─── Source data
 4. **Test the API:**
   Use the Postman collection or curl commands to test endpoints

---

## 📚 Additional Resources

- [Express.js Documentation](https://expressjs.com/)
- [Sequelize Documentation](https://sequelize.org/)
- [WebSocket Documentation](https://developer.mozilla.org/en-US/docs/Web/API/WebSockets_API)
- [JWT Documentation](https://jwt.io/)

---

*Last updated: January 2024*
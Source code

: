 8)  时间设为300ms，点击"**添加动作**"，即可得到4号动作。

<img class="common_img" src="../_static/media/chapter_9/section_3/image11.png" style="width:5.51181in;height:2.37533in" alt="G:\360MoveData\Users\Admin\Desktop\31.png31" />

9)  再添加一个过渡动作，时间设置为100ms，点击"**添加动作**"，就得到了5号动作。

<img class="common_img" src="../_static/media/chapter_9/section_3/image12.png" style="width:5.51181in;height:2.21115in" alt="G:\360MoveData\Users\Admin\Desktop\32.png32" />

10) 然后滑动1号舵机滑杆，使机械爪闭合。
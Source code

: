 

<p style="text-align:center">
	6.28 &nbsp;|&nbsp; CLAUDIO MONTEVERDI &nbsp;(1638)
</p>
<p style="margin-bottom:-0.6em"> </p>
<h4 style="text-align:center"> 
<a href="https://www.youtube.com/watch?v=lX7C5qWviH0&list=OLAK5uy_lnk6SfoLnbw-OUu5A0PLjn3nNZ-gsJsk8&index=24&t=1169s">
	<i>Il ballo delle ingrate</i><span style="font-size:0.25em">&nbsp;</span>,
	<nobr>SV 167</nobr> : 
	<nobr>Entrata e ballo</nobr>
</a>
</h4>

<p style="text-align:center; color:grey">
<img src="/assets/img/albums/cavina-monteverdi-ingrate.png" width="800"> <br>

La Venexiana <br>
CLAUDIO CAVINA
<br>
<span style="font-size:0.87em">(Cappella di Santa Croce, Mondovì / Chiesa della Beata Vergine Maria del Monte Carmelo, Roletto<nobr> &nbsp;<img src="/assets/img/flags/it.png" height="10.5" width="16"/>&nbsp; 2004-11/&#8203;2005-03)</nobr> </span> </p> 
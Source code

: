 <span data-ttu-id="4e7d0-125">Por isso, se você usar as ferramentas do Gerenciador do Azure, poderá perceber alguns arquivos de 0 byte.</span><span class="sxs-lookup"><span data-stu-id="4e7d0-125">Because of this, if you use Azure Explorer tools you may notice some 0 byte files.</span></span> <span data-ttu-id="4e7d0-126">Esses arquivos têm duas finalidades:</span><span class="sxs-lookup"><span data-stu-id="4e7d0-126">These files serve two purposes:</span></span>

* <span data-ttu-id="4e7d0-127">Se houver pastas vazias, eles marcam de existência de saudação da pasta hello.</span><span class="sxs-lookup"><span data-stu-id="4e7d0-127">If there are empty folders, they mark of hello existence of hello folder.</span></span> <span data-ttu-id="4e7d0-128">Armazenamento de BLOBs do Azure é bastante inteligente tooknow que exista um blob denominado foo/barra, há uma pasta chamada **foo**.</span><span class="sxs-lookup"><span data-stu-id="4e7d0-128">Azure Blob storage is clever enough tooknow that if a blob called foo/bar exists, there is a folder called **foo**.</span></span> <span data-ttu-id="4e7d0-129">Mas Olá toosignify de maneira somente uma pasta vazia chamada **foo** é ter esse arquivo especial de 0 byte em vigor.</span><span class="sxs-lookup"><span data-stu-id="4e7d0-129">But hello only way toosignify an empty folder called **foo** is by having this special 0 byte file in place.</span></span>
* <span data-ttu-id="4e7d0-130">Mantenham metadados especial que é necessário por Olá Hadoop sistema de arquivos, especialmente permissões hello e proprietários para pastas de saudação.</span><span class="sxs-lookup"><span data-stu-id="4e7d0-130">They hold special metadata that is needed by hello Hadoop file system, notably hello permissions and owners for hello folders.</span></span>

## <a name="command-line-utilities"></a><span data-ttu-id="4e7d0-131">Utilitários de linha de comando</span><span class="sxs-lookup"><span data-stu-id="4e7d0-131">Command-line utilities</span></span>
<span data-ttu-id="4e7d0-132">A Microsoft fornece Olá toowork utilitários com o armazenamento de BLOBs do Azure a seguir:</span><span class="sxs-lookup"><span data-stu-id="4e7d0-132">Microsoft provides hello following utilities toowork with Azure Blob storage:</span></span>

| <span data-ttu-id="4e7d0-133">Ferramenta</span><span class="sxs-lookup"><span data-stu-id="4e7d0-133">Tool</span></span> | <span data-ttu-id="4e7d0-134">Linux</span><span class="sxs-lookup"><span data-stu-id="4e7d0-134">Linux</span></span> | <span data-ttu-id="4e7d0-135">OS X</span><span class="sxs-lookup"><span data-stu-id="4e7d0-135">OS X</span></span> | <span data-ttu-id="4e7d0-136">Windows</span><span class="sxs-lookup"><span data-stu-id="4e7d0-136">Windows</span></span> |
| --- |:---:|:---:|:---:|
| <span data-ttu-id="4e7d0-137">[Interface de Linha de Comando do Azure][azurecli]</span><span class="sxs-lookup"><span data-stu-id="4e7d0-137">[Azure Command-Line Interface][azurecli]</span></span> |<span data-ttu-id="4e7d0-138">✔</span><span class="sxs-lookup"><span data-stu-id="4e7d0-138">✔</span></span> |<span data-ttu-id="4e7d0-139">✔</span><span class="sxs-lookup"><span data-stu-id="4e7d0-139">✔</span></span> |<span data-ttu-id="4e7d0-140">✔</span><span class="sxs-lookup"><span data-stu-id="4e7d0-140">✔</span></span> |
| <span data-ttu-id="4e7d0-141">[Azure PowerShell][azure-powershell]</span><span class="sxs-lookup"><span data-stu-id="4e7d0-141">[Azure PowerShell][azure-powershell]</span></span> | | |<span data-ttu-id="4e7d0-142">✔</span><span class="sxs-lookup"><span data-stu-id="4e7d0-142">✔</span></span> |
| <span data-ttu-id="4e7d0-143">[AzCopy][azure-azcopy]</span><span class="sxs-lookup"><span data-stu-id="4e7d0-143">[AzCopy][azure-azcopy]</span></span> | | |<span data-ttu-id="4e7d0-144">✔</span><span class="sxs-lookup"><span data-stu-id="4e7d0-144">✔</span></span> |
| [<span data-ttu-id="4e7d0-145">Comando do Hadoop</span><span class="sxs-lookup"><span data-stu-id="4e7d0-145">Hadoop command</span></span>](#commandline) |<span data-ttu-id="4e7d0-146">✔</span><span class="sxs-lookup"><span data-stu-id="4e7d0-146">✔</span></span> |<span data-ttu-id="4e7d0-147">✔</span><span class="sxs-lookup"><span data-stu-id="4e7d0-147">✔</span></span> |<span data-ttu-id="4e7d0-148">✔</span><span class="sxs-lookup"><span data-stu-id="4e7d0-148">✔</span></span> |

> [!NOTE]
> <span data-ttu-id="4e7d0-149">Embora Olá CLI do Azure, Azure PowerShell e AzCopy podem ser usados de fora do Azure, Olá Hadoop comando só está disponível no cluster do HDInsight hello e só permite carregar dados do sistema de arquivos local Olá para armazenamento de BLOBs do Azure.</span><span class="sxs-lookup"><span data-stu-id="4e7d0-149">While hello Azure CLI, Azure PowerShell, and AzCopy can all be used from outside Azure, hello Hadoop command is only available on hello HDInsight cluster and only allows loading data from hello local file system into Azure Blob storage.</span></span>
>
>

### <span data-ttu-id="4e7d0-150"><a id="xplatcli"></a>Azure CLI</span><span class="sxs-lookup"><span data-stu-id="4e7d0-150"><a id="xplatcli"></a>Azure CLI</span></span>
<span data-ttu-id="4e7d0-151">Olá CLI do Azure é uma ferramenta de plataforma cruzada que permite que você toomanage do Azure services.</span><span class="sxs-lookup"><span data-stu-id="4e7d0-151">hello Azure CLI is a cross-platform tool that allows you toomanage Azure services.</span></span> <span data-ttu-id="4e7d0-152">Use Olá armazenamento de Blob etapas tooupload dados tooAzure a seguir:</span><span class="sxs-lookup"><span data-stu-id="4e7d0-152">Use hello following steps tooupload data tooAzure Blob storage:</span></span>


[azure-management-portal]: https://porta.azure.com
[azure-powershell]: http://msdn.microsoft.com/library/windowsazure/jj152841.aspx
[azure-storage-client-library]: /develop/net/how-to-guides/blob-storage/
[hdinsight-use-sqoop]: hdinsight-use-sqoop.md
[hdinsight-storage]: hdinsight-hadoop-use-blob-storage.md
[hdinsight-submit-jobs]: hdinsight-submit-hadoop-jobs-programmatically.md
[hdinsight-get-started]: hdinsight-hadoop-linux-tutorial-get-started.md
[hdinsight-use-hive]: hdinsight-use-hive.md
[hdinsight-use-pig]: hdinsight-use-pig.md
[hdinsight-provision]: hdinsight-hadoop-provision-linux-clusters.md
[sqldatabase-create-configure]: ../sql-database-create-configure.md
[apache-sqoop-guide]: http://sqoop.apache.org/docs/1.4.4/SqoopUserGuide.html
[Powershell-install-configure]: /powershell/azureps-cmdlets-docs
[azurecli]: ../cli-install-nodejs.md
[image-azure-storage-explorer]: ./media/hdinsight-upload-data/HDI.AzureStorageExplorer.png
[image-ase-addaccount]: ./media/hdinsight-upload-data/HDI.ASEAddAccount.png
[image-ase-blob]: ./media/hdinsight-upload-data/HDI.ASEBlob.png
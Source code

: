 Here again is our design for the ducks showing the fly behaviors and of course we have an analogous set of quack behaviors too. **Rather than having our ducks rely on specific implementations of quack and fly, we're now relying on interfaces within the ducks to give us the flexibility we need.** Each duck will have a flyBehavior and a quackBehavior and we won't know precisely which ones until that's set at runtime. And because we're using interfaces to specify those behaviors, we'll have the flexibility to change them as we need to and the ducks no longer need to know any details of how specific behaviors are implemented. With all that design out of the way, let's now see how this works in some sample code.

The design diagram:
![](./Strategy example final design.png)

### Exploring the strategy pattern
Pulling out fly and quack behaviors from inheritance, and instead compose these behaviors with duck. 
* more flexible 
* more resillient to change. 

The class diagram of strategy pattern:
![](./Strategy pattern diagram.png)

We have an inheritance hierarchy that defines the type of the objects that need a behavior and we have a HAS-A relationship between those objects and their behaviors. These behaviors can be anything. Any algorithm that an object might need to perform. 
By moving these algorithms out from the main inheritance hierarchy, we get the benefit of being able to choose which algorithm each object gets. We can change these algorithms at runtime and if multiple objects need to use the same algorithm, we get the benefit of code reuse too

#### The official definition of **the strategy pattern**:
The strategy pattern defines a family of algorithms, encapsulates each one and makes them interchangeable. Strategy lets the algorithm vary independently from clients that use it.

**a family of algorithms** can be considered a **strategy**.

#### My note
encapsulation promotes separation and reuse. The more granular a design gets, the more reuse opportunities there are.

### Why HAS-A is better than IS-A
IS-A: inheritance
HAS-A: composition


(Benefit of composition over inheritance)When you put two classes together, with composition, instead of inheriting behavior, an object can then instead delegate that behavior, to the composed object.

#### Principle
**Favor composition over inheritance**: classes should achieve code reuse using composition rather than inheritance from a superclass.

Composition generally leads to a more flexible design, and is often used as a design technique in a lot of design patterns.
──────
Problem description: In the listing above, find the line containing "By moving these"; that line and every line after it, through the last, are to be retyped exactly.

Final answer:
By moving these algorithms out from the main inheritance hierarchy, we get the benefit of being able to choose which algorithm each object gets. We can change these algorithms at runtime and if multiple objects need to use the same algorithm, we get the benefit of code reuse too

#### The official definition of **the strategy pattern**:
The strategy pattern defines a family of algorithms, encapsulates each one and makes them interchangeable. Strategy lets the algorithm vary independently from clients that use it.

**a family of algorithms** can be considered a **strategy**.

#### My note
encapsulation promotes separation and reuse. The more granular a design gets, the more reuse opportunities there are.

### Why HAS-A is better than IS-A
IS-A: inheritance
HAS-A: composition


(Benefit of composition over inheritance)When you put two classes together, with composition, instead of inheriting behavior, an object can then instead delegate that behavior, to the composed object.

#### Principle
**Favor composition over inheritance**: classes should achieve code reuse using composition rather than inheritance from a superclass.

Composition generally leads to a more flexible design, and is often used as a design technique in a lot of design patterns.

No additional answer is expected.